- _Required work_
Omit the pictures and return every entry exactly as written.

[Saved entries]
━━━━━━━━
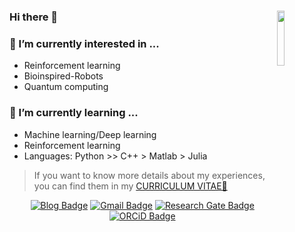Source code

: ### Hi there 👋 <img align="right" width="15%" height="15%" src="./data/icon.gif">

### 🔭 I’m currently interested in ...
* Reinforcement learning
* Bioinspired-Robots
* Quantum computing

### 🌱 I’m currently learning ... 
* Machine learning/Deep learning
* Reinforcement learning
* Languages: Python >> C++ > Matlab > Julia

> If you want to know more details about my experiences, you can find them in my [CURRICULUM VITAE📃](https://drive.google.com/file/d/1a-q7JUfFW58ScA9GtKwkiv1nZfOUbr94/view?usp=sharing)

<div align=center>
	
[![Blog Badge](http://img.shields.io/badge/Blog-black?style=flat-square&logo=github&link=https://curieuxjy.github.io/blog/)](https://curieuxjy.github.io/blog/)	
[![Gmail Badge](https://img.shields.io/badge/Gmail-d14836?style=flat-square&logo=Gmail&logoColor=white&link=mailto:curieuxjy@gmail.com)](mailto:curieuxjy@gmail.com)
[![Research Gate Badge](https://img.shields.io/badge/ResearchGate-00CCBB?style=flat-square&logo=ResearchGate&logoColor=white&link=https://www.researchgate.net/profile/Jungyeon-Lee-5)](https://www.researchgate.net/profile/Jungyeon-Lee-5)
[![ORCiD Badge](https://img.shields.io/badge/ORCiD-A6CE39?style=flat-square&logo=orcid&logoColor=white&link=https://orcid.org/0000-0002-0802-4141)](https://orcid.org/0000-0002-0802-4141)

</div>

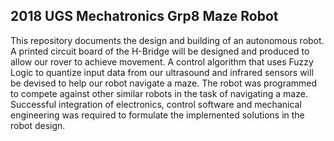 ## 2018 UGS Mechatronics Grp8 Maze Robot

This repository documents the design and building of an autonomous robot. 
A printed circuit board of the H-Bridge will be designed and produced to allow our rover to achieve movement. 
A control algorithm that uses Fuzzy Logic to quantize input data from our ultrasound and infrared sensors will be devised to help our robot navigate a maze.
The robot was programmed to compete against other similar robots in the task of navigating a maze. Successful integration of electronics, control software and mechanical engineering was required to formulate the implemented solutions in the robot design. 



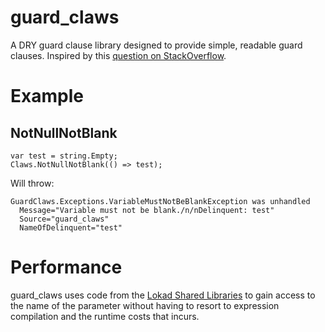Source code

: guard_claws
=========

A DRY guard clause library designed to provide simple, readable guard clauses. Inspired by this [question on StackOverflow]( http://stackoverflow.com/questions/669678/what-is-the-smoothest-most-appealing-syntax-youve-found-for-asserting-parameter/670495).

Example
==============

NotNullNotBlank
----

    var test = string.Empty;
    Claws.NotNullNotBlank(() => test);
 
Will throw:
 
    GuardClaws.Exceptions.VariableMustNotBeBlankException was unhandled
      Message="Variable must not be blank./n/nDelinquent: test"
      Source="guard_claws"
      NameOfDelinquent="test"

Performance
===========

guard_claws uses code from the [Lokad Shared Libraries](http://abdullin.com/journal/2008/12/19/how-to-get-parameter-name-and-argument-value-from-c-lambda-v.html) to gain access to the name of the parameter without having to resort to expression compilation and the runtime costs that incurs. 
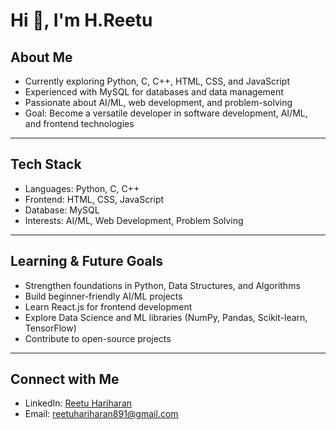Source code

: # Hi 👋, I'm H.Reetu  

##  About Me  
- Currently exploring Python, C, C++, HTML, CSS, and JavaScript  
- Experienced with MySQL for databases and data management  
- Passionate about AI/ML, web development, and problem-solving  
- Goal: Become a versatile developer in software development, AI/ML, and frontend technologies  

---

##  Tech Stack  
- Languages: Python, C, C++  
- Frontend: HTML, CSS, JavaScript  
- Database: MySQL  
- Interests: AI/ML, Web Development, Problem Solving  

---

##  Learning & Future Goals  
- Strengthen foundations in Python, Data Structures, and Algorithms  
- Build beginner-friendly AI/ML projects  
- Learn React.js for frontend development  
- Explore Data Science and ML libraries (NumPy, Pandas, Scikit-learn, TensorFlow)  
- Contribute to open-source projects  

---

## Connect with Me  
- LinkedIn: [Reetu Hariharan](https://www.linkedin.com/in/reetu-hariharan-8013a8356/)  
- Email: reetuhariharan891@gmail.com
━━━━━━━━
- _Finished exercise_
Source code

: ### Hi there 👋 <img align="right" width="15%" height="15%" src="./data/icon.gif">

### 🔭 I’m currently interested in ...
* Reinforcement learning
* Bioinspired-Robots
* Quantum computing

### 🌱 I’m currently learning ... 
* Machine learning/Deep learning
* Reinforcement learning
* Languages: Python >> C++ > Matlab > Julia

> If you want to know more details about my experiences, you can find them in my [CURRICULUM VITAE📃](https://drive.google.com/file/d/1a-q7JUfFW58ScA9GtKwkiv1nZfOUbr94/view?usp=sharing)

<div align=center>
	
[![Blog Badge](http://img.shields.io/badge/Blog-black?style=flat-square&logo=github&link=https://curieuxjy.github.io/blog/)](https://curieuxjy.github.io/blog/)	
[![Gmail Badge](https://img.shields.io/badge/Gmail-d14836?style=flat-square&logo=Gmail&logoColor=white&link=mailto:curieuxjy@gmail.com)](mailto:curieuxjy@gmail.com)
[![Research Gate Badge](https://img.shields.io/badge/ResearchGate-00CCBB?style=flat-square&logo=ResearchGate&logoColor=white&link=https://www.researchgate.net/profile/Jungyeon-Lee-5)](https://www.researchgate.net/profile/Jungyeon-Lee-5)
[![ORCiD Badge](https://img.shields.io/badge/ORCiD-A6CE39?style=flat-square&logo=orcid&logoColor=white&link=https://orcid.org/0000-0002-0802-4141)](https://orcid.org/0000-0002-0802-4141)

</div>

 ## 2018 UGS Mechatronics Grp8 Maze Robot

This repository documents the design and building of an autonomous robot. 
A printed circuit board of the H-Bridge will be designed and produced to allow our rover to achieve movement. 
A control algorithm that uses Fuzzy Logic to quantize input data from our ultrasound and infrared sensors will be devised to help our robot navigate a maze.
The robot was programmed to compete against other similar robots in the task of navigating a maze. Successful integration of electronics, control software and mechanical engineering was required to formulate the implemented solutions in the robot design. 



Source code

: guard_claws
=========

A DRY guard clause library designed to provide simple, readable guard clauses. Inspired by this [question on StackOverflow]( http://stackoverflow.com/questions/669678/what-is-the-smoothest-most-appealing-syntax-youve-found-for-asserting-parameter/670495).

Example
==============

NotNullNotBlank
----

    var test = string.Empty;
    Claws.NotNullNotBlank(() => test);
 
Will throw:
 
    GuardClaws.Exceptions.VariableMustNotBeBlankException was unhandled
      Message="Variable must not be blank./n/nDelinquent: test"
      Source="guard_claws"
      NameOfDelinquent="test"

Performance
===========

guard_claws uses code from the [Lokad Shared Libraries](http://abdullin.com/journal/2008/12/19/how-to-get-parameter-name-and-argument-value-from-c-lambda-v.html) to gain access to the name of the parameter without having to resort to expression compilation and the runtime costs that incurs. 
Source code

: # Hi 👋, I'm H.Reetu  

##  About Me  
- Currently exploring Python, C, C++, HTML, CSS, and JavaScript  
- Experienced with MySQL for databases and data management  
- Passionate about AI/ML, web development, and problem-solving  
- Goal: Become a versatile developer in software development, AI/ML, and frontend technologies  

---

##  Tech Stack  
- Languages: Python, C, C++  
- Frontend: HTML, CSS, JavaScript  
- Database: MySQL  
- Interests: AI/ML, Web Development, Problem Solving  

---

##  Learning & Future Goals  
- Strengthen foundations in Python, Data Structures, and Algorithms  
- Build beginner-friendly AI/ML projects  
- Learn React.js for frontend development  
- Explore Data Science and ML libraries (NumPy, Pandas, Scikit-learn, TensorFlow)  
- Contribute to open-source projects  

---

## Connect with Me  
- LinkedIn: [Reetu Hariharan](https://www.linkedin.com/in/reetu-hariharan-8013a8356/)  
- Email: reetuhariharan891@gmail.com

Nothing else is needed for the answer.